Adoptée ce 17 octobre, elle a ensuite été soumise au vote des AG suivantes, de plus en plus nombreuses : de 80 à la mi-octobre, elles rassemblaient entre 300 à 400 personnes fin octobre, et jamais moins de 1 000 à partir de début novembre. C’est sur la base de ce texte qu’un mandat a été défini, porté par deux délégués (un étudiant et moi-même, enseignante-chercheuse) à la première coordination nationale (Toulouse).

La faculté de Rouen est la première où la grève et le blocage aient été votés, dès le 24 octobre, qui plus est à une confortable majorité. Ensuite, ils ont été régulièrement reconduits par vote, pour des périodes de 2 à 4 jours. Le blocage se révèle actif, vivant, politique : des débats s’y déroulent dans les halls restés ouverts des bâtiments bloqués. Le président de l’université a bien tenté d’y faire obstacle, en convoquant par exemple une AG concurrente (et en utilisant les adresses électroniques de tous les étudiants inscrits !) ou encore en envoyant ses partisans dans les bibliothèques restées ouvertes pour appeler à voter contre le blocage… Mais devant l’ampleur et la puissance de la mobilisation, il a dû assez vite renoncer à ses manœuvres. À l’exception d’une journée, la fac n’a jamais été fermée administrativement.

Les forces organisées présentes sur la fac de Rouen sont très minororitaires.

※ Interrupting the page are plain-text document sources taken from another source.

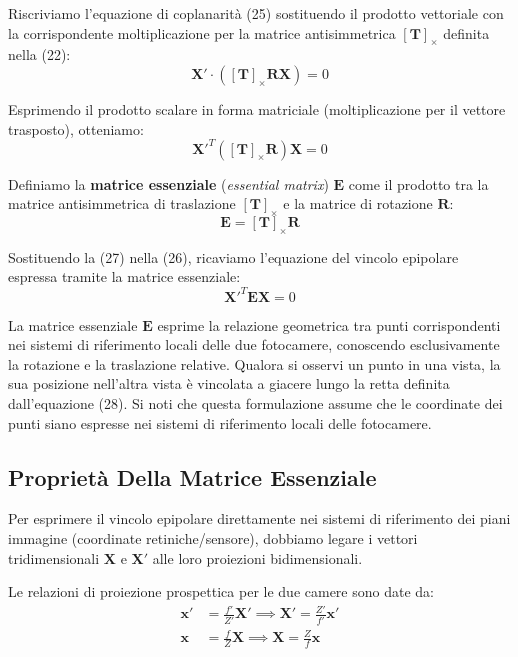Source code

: ﻿\documentclass[11pt, a4paper]{article}
\begin{document}
Riscriviamo l'equazione di coplanarità (25) sostituendo il prodotto vettoriale con la corrispondente moltiplicazione per la matrice antisimmetrica $[\bm{T}]_{\times}$ definita nella (22):
\[
\bm{X}' \cdot \left( [\bm{T}]_{\times} \bm{R} \bm{X} \right) = 0
\]

Esprimendo il prodotto scalare in forma matriciale (moltiplicazione per il vettore trasposto), otteniamo:
\begin{equation}
\bm{X}'^T \left( [\bm{T}]_{\times} \bm{R} \right) \bm{X} = 0
\end{equation}

Definiamo la \textbf{matrice essenziale} (\emph{essential matrix}) $\bm{E}$ come il prodotto tra la matrice antisimmetrica di traslazione $[\bm{T}]_{\times}$ e la matrice di rotazione $\bm{R}$:
\begin{equation}
\bm{E} = [\bm{T}]_{\times} \bm{R}
\end{equation}

Sostituendo la (27) nella (26), ricaviamo l'equazione del vincolo epipolare espressa tramite la matrice essenziale:
\begin{equation}
\boxed{\bm{X}'^T \bm{E} \bm{X} = 0}
\end{equation}


La matrice essenziale $\bm{E}$ esprime la relazione geometrica tra punti corrispondenti nei sistemi di riferimento locali delle due fotocamere, conoscendo esclusivamente la rotazione e la traslazione relative. Qualora si osservi un punto in una vista, la sua posizione nell'altra vista è vincolata a giacere lungo la retta definita dall'equazione (28). Si noti che questa formulazione assume che le coordinate dei punti siano espresse nei sistemi di riferimento locali delle fotocamere.



\subsection{Proprietà Della Matrice Essenziale}

Per esprimere il vincolo epipolare direttamente nei sistemi di riferimento dei piani immagine (coordinate retiniche/sensore), dobbiamo legare i vettori tridimensionali $\bm{X}$ e $\bm{X}'$ alle loro proiezioni bidimensionali.

Le relazioni di proiezione prospettica per le due camere sono date da:
\begin{align*}
\bm{x}' &= \frac{f'}{Z'} \bm{X}' \implies \bm{X}' = \frac{Z'}{f'} \bm{x}' \\
\bm{x} &= \frac{f}{Z} \bm{X} \implies \bm{X} = \frac{Z}{f} \bm{x}
\end{align*}
\end{document}
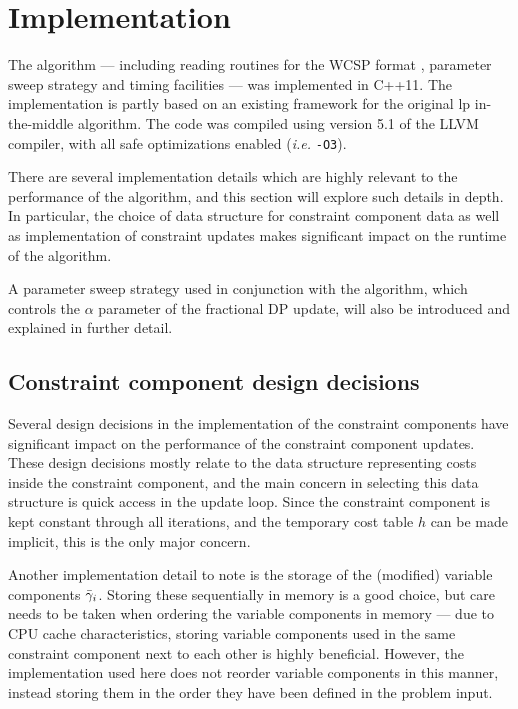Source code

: \section{Implementation}
The algorithm --- including reading routines for the WCSP format \parencite{wcspformat}, parameter sweep strategy and timing facilities --- was implemented in C++11.
The implementation is partly based on an existing framework for the original \gls{lp} in-the-middle algorithm.
The code was compiled using version 5.1 of the LLVM compiler, with all safe optimizations enabled (\emph{i.e.} \texttt{-O3}).

There are several implementation details which are highly relevant to the performance of the algorithm, and this section will explore such details in depth.
In particular, the choice of data structure for constraint component data as well as implementation of constraint updates makes significant impact on the runtime of the algorithm.

A parameter sweep strategy used in conjunction with the algorithm, which controls the \(\alpha\) parameter of the fractional DP update, will also be introduced and explained in further detail.

\subsection{Constraint component design decisions}
Several design decisions in the implementation of the constraint components have significant impact on the performance of the constraint component updates.
These design decisions mostly relate to the data structure representing costs inside the constraint component, and the main concern in selecting this data structure is quick access in the update loop.
Since the constraint component is kept constant through all iterations, and the temporary cost table \(h\) can be made implicit, this is the only major concern.

Another implementation detail to note is the storage of the (modified) variable components \(\bar{\gamma}_i\).
Storing these sequentially in memory is a good choice, but care needs to be taken when ordering the variable components in memory --- due to CPU cache characteristics, storing variable components used in the same constraint component next to each other is highly beneficial.
However, the implementation used here does not reorder variable components in this manner, instead storing them in the order they have been defined in the problem input.

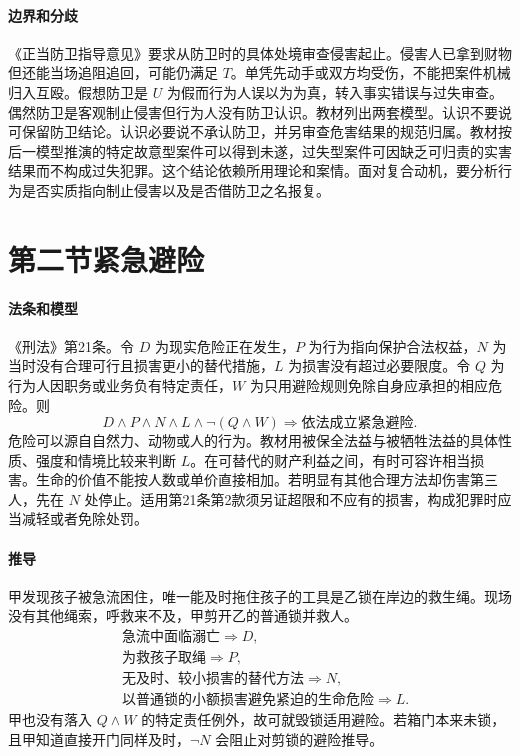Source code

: \paragraph{边界和分歧}
《正当防卫指导意见》要求从防卫时的具体处境审查侵害起止。侵害人已拿到财物但还能当场追阻追回，可能仍满足 \(T\)。单凭先动手或双方均受伤，不能把案件机械归入互殴。假想防卫是 \(U\) 为假而行为人误以为为真，转入事实错误与过失审查。偶然防卫是客观制止侵害但行为人没有防卫认识。教材列出两套模型。认识不要说可保留防卫结论。认识必要说不承认防卫，并另审查危害结果的规范归属。教材按后一模型推演的特定故意型案件可以得到未遂，过失型案件可因缺乏可归责的实害结果而不构成过失犯罪。这个结论依赖所用理论和案情。面对复合动机，要分析行为是否实质指向制止侵害以及是否借防卫之名报复。

\section{第二节\quad 紧急避险}

\paragraph{法条和模型}
《刑法》第21条。令 \(D\) 为现实危险正在发生，\(P\) 为行为指向保护合法权益，\(N\) 为当时没有合理可行且损害更小的替代措施，\(L\) 为损害没有超过必要限度。令 \(Q\) 为行为人因职务或业务负有特定责任，\(W\) 为只用避险规则免除自身应承担的相应危险。则
\[
D\land P\land N\land L\land\neg(Q\land W)
\Longrightarrow \text{依法成立紧急避险}.
\]
危险可以源自自然力、动物或人的行为。教材用被保全法益与被牺牲法益的具体性质、强度和情境比较来判断 \(L\)。在可替代的财产利益之间，有时可容许相当损害。生命的价值不能按人数或单价直接相加。若明显有其他合理方法却伤害第三人，先在 \(N\) 处停止。适用第21条第2款须另证超限和不应有的损害，构成犯罪时应当减轻或者免除处罚。

\paragraph{推导}
甲发现孩子被急流困住，唯一能及时拖住孩子的工具是乙锁在岸边的救生绳。现场没有其他绳索，呼救来不及，甲剪开乙的普通锁并救人。
\[
\begin{aligned}
&\text{急流中面临溺亡}\Longrightarrow D,\\
&\text{为救孩子取绳}\Longrightarrow P,\\
&\text{无及时、较小损害的替代方法}\Longrightarrow N,\\
&\text{以普通锁的小额损害避免紧迫的生命危险}\Longrightarrow L.
\end{aligned}
\]
甲也没有落入 \(Q\land W\) 的特定责任例外，故可就毁锁适用避险。若箱门本来未锁，且甲知道直接开门同样及时，\(\neg N\) 会阻止对剪锁的避险推导。

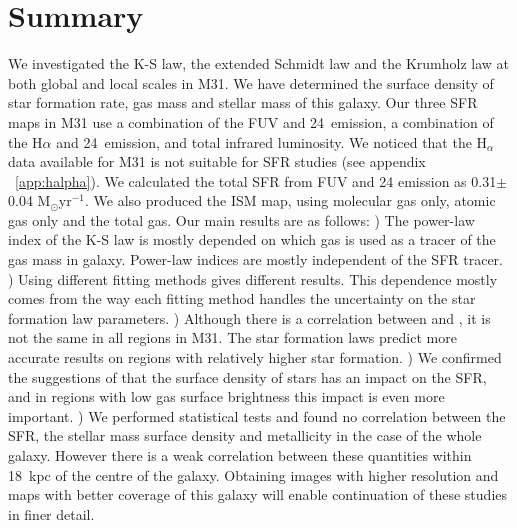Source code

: \section{Summary}
 We investigated the K-S law, the extended Schmidt law and the Krumholz law at both global and local scales in M31. We have determined the surface density of star formation rate, gas mass and stellar mass of this galaxy. Our three SFR maps in M31 use a combination of the FUV and 24~\um emission, a combination of the H$\alpha$ and 24~\um emission, and total infrared luminosity. We noticed that the H$_\alpha$ data available for M31 is not suitable for SFR studies (see appendix ~\ref{app:halpha}). We calculated the total SFR from FUV and 24 \um emission as 0.31$\pm$ 0.04 M$_{\odot}$yr$^{-1}$. We also produced the ISM map, using molecular gas only, atomic gas only and the total gas. Our main results are as follows:
) The power-law index of the K-S law is mostly depended on which gas is used as a tracer of the gas mass in galaxy. Power-law indices are mostly independent of the SFR tracer.
) Using different fitting methods gives different results. This dependence mostly comes from the way each fitting method handles the uncertainty on the star formation law parameters.
) Although there is a correlation between \sigmasfr and \sigmagas, it is not the same in all regions in M31. The star formation laws predict more accurate results on regions with relatively higher star formation. 
) We confirmed the suggestions of \citet{Shi11} that the surface density of stars has an impact on the SFR, and in regions with low gas surface brightness this impact is even more important. 
) We performed statistical tests and found no correlation between the SFR, the stellar mass surface density and metallicity in the case of the whole galaxy. However there is a weak correlation between these quantities within 18~kpc of the centre of the galaxy.
\newline 
Obtaining images with higher resolution and maps with better coverage of this galaxy will enable continuation of these studies in finer detail.


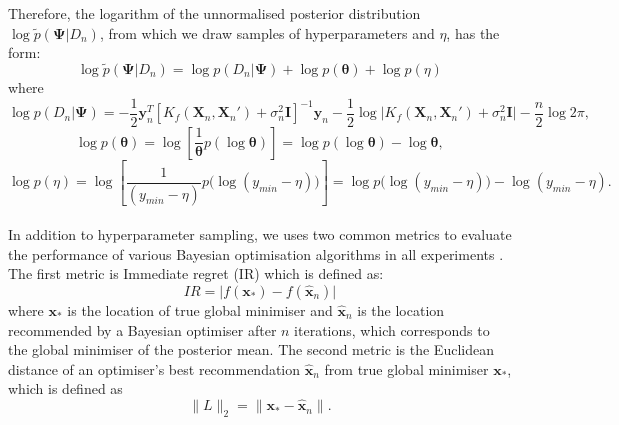\documentclass[a4paper,11pt]{report}
\begin{document}
\noindent
Therefore, the logarithm of the unnormalised posterior distribution $\log \tilde p(\boldsymbol{\Psi} \vert D_n) $, from which we draw samples of hyperparameters and $\eta$, has the form: 
 \[ \log \tilde p(\boldsymbol{\Psi} \vert D_n) = \log p( D_n \vert \boldsymbol{\Psi} ) + \log p (\boldsymbol{\theta}) + \log p(\eta) \]
 where 
\[ \log p( D_n \vert \boldsymbol{\Psi} ) = -\frac{1}{2} \mathbf{y}_n^T [K_{f} (\mathbf{X}_n,\mathbf{X}_n') + \sigma_{n}^2 \mathbf{I} ]^{-1} \mathbf{y}_n - \frac{1}{2} \log \vert  K_{f} (\mathbf{X}_n,\mathbf{X}_n') + \sigma_{n}^2 \mathbf{I}\vert - \frac{n}{2} \log 2\pi,  \] 
 \[ \log p (\boldsymbol{\theta}) = \log \left[ \frac{1} {\boldsymbol{\theta}} p( \log \boldsymbol{\theta}) \right ] = \log p( \log \boldsymbol{\theta}) - \log \boldsymbol{\theta} , \]
 \[ \log p(\eta) = \log \left [ \frac{1} { (y_{min}- \eta)} p \big( \log (y_{min}- \eta) \big) \right ] = \log p \big( \log (y_{min}- \eta) \big) - \log (y_{min}- \eta)  . \]
\\
\noindent
In addition to hyperparameter sampling, we uses two common metrics to evaluate the performance of various Bayesian optimisation algorithms in all experiments \cite{hennig2012entropy}. The first metric is Immediate regret (IR) which is defined as:
\begin{equation} \label {IR}
IR=\vert f(\mathbf{x}_{*})- f(\hat{\mathbf{x}}_n)\vert 
\end{equation}
where $\mathbf{x}_{*}$ is the location of true global minimiser and $\hat{\mathbf{x}}_n$ is the location recommended by a Bayesian optimiser after $n$ iterations, which corresponds to the global minimiser of the posterior mean\cite{hernandez2014predictive}. The second metric is the Euclidean distance of an optimiser's best recommendation $\hat{\mathbf{x}}_n$ from true global minimiser $\mathbf{x}_{*}$, which is defined as
\begin{equation} \label{Euclidean}
\| L\| _{2} =\| \mathbf{x}_{*} - \hat{\mathbf{x}}_{n} \| . 
\end{equation} 
\end{document}
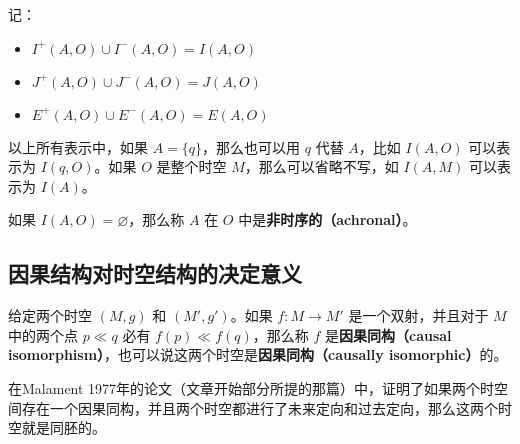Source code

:记：
\begin{itemize}
\item $I^+(A, O)\cup I^-(A, O)=I(A,O)$
\item $J^+(A, O)\cup J^-(A, O)=J(A,O)$
\item $E^+(A, O)\cup E^-(A, O)=E(A,O)$
\end{itemize}

以上所有表示中，如果 $A=\{q\}$，那么也可以用 $q$ 代替 $A$，比如 $I(A, O)$ 可以表示为 $I(q, O)$。如果 $O$ 是整个时空 $M$，那么可以省略不写，如 $I(A, M)$ 可以表示为 $I(A)$。

如果 $I(A, O)=\varnothing$，那么称 $A$ 在 $O$ 中是\textbf{非时序的（achronal）}。

\subsection{因果结构对时空结构的决定意义}

给定两个时空 $(M, g)$ 和 $(M', g')$。如果 $f:M\rightarrow M'$ 是一个双射，并且对于 $M$ 中的两个点 $p\ll q$ 必有 $f(p)\ll f(q)$，那么称 $f$ 是\textbf{因果同构（causal isomorphism）}，也可以说这两个时空是\textbf{因果同构（causally isomorphic）}的。

在Malament 1977年的论文（文章开始部分所提的那篇）中，证明了如果两个时空间存在一个因果同构，并且两个时空都进行了未来定向和过去定向，那么这两个时空就是同胚的。







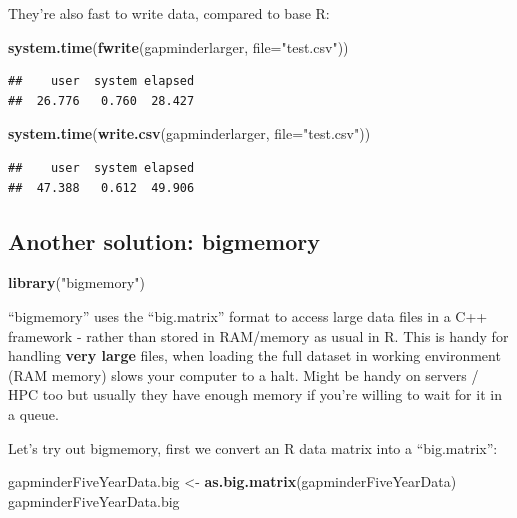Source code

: \documentclass[]{article}
\newenvironment{Shaded}{\begin{snugshade}}{\end{snugshade}}
\newcommand{\KeywordTok}[1]{\textcolor[rgb]{0.13,0.29,0.53}{\textbf{{#1}}}}
\newcommand{\DataTypeTok}[1]{\textcolor[rgb]{0.13,0.29,0.53}{{#1}}}
\newcommand{\StringTok}[1]{\textcolor[rgb]{0.31,0.60,0.02}{{#1}}}
\newcommand{\NormalTok}[1]{{#1}}
\begin{document}
They're also fast to write data, compared to base R:

\begin{Shaded}
\begin{Highlighting}[]
\KeywordTok{system.time}\NormalTok{(}\KeywordTok{fwrite}\NormalTok{(gapminderlarger, }\DataTypeTok{file=}\StringTok{"test.csv"}\NormalTok{))}
\end{Highlighting}
\end{Shaded}

\begin{verbatim}
##    user  system elapsed 
##  26.776   0.760  28.427
\end{verbatim}

\begin{Shaded}
\begin{Highlighting}[]
\KeywordTok{system.time}\NormalTok{(}\KeywordTok{write.csv}\NormalTok{(gapminderlarger, }\DataTypeTok{file=}\StringTok{"test.csv"}\NormalTok{))}
\end{Highlighting}
\end{Shaded}

\begin{verbatim}
##    user  system elapsed 
##  47.388   0.612  49.906
\end{verbatim}

\subsection{Another solution:
bigmemory}\label{another-solution-bigmemory}

\begin{Shaded}
\begin{Highlighting}[]
\KeywordTok{library}\NormalTok{(}\StringTok{"bigmemory"}\NormalTok{)}
\end{Highlighting}
\end{Shaded}

``bigmemory'' uses the ``big.matrix'' format to access large data files
in a C++ framework - rather than stored in RAM/memory as usual in R.
This is handy for handling \textbf{very large} files, when loading the
full dataset in working environment (RAM memory) slows your computer to
a halt. Might be handy on servers / HPC too but usually they have enough
memory if you're willing to wait for it in a queue.

Let's try out bigmemory, first we convert an R data matrix into a
``big.matrix'':

\begin{Shaded}
\begin{Highlighting}[]
\NormalTok{gapminderFiveYearData.big <-}\StringTok{ }\KeywordTok{as.big.matrix}\NormalTok{(gapminderFiveYearData)}
\NormalTok{gapminderFiveYearData.big}
\end{Highlighting}
\end{Shaded}
\end{document}
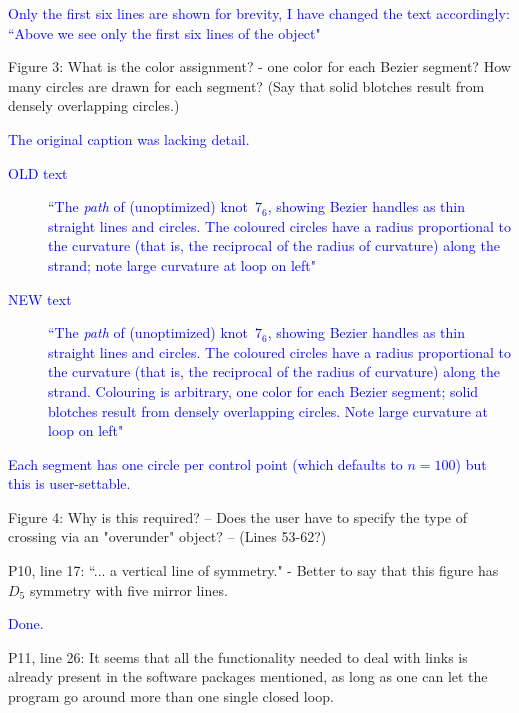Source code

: \documentclass[12pt]{article}
\begin{document}
\textcolor{blue}{Only the first six lines are shown for brevity, I have
  changed the text accordingly: ``Above we see only the first six lines
of the object"}


Figure 3: What is the color assignment? - one color for each Bezier
segment?  How many circles are drawn for each segment?  (Say that
solid blotches result from densely overlapping circles.)

\textcolor{blue}{The original caption was lacking detail.
  \begin{description}
  \item[OLD text] ``The \emph{path} of (unoptimized) knot~$7_6$,
    showing Bezier handles as thin straight lines and circles.  The
    coloured circles have a radius proportional to the curvature (that
    is, the reciprocal of the radius of curvature) along the strand;
    note large curvature at loop on left"
  \item[NEW text] ``The \emph{path} of (unoptimized) knot~$7_6$,
    showing Bezier handles as thin straight lines and circles.  The
    coloured circles have a radius proportional to the curvature (that
    is, the reciprocal of the radius of curvature) along the strand.
    Colouring is arbitrary, one color for each Bezier segment; solid
    blotches result from densely overlapping circles.  Note large
    curvature at loop on left"
  \end{description}
  Each segment has one circle per control point (which defaults to
  $n=100$) but this is user-settable.
}



Figure 4: Why is this required?  -- Does the user have to specify the
type of crossing via an "overunder" object?  -- (Lines 53-62?)

P10, line 17: ``... a vertical line of symmetry." - Better to say that
this figure has $D_5$ symmetry with five mirror lines.


\textcolor{blue}{Done.}

P11, line 26: It seems that all the functionality needed to deal with
links is already present in the software packages mentioned, as long
as one can let the program go around more than one single closed loop.
\end{document}
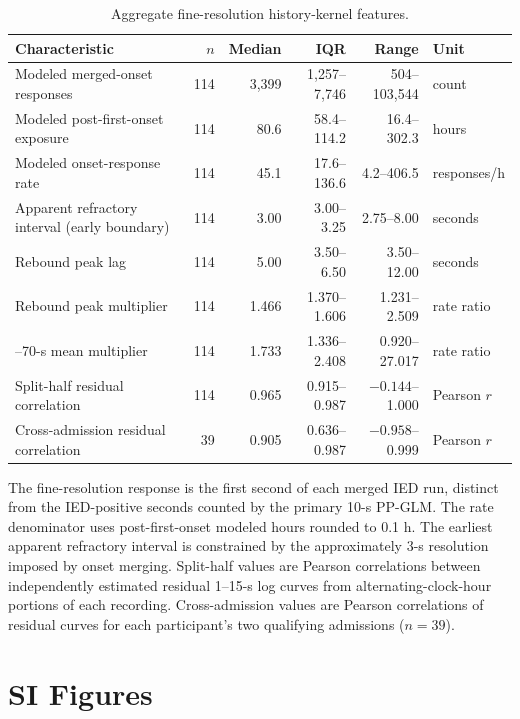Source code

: \documentclass[11pt]{article}
\begin{document}
\clearpage
\begin{table}[H]
\centering
\caption{Aggregate fine-resolution history-kernel features.}
\label{tab:kernel-feature-summary}
\footnotesize
\begin{tabularx}{\textwidth}{@{}>{\raggedright\arraybackslash}X r r r r l@{}}
\toprule
Characteristic & $n$ & Median & IQR & Range & Unit \\
\midrule
Modeled merged-onset responses & 114 & 3,399 & 1,257--7,746 & 504--103,544 & count \\
Modeled post-first-onset exposure & 114 & 80.6 & 58.4--114.2 & 16.4--302.3 & hours \\
Modeled onset-response rate & 114 & 45.1 & 17.6--136.6 & 4.2--406.5 & responses/h \\
Apparent refractory interval (early boundary) & 114 & 3.00 & 3.00--3.25 & 2.75--8.00 & seconds \\
Rebound peak lag & 114 & 5.00 & 3.50--6.50 & 3.50--12.00 & seconds \\
Rebound peak multiplier & 114 & 1.466 & 1.370--1.606 & 1.231--2.509 & rate ratio \\
40--70-s mean multiplier & 114 & 1.733 & 1.336--2.408 & 0.920--27.017 & rate ratio \\
Split-half residual correlation & 114 & 0.965 & 0.915--0.987 & $-0.144$--1.000 & Pearson $r$ \\
Cross-admission residual correlation & 39 & 0.905 & 0.636--0.987 & $-0.958$--0.999 & Pearson $r$ \\
\bottomrule
\end{tabularx}
\vspace{0.4em}
\begin{minipage}{\textwidth}\footnotesize
The fine-resolution response is the first second of each merged IED run, distinct from the IED-positive seconds counted by the primary 10-s PP-GLM. The rate denominator uses post-first-onset modeled hours rounded to 0.1 h. The earliest apparent refractory interval is constrained by the approximately 3-s resolution imposed by onset merging. Split-half values are Pearson correlations between independently estimated residual 1--15-s log curves from alternating-clock-hour portions of each recording. Cross-admission values are Pearson correlations of residual curves for each participant's two qualifying admissions ($n=39$).
\end{minipage}
\end{table}

\clearpage
\section*{SI Figures}
\end{document}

Il y a 5 ou 6 militants de l’UNEF « majo » (reconnus par la direction nationale), qui n’ont pas cherché à s’opposer à la mobilisation ; ils ont été d’emblée très clairs sur la revendication « abrogation de la LRU », sont actifs sur le terrain, votent les motions proposées, mais ils ont centré le mouvement sur le 20 novembre et sur la demande de « plus de moyens ». Une tendance minoritaire de l’UNEF (non reconnue par la direction nationale), plus droitière, mais disposant sur la fac du soutien du doyen (Lettres) et par conséquent d’un bureau et de matériel, a été rapidement balayée : prétendant lors d’une des premières AG monopoliser la tribune, s’acharnant à garder le micro, sa dirigeante a indiqué à ceux qui « n’étaient pas contents » qu’ils pouvaient aller se réunir ailleurs ; les 350 personnes présentes se sont levées, ont quitté la salle et se sont installées dans un autre amphi où l’AG s’est finalement tenue, abandonnant les 4 « UNEF dissidents », restés seuls et penauds, à leur triste sort.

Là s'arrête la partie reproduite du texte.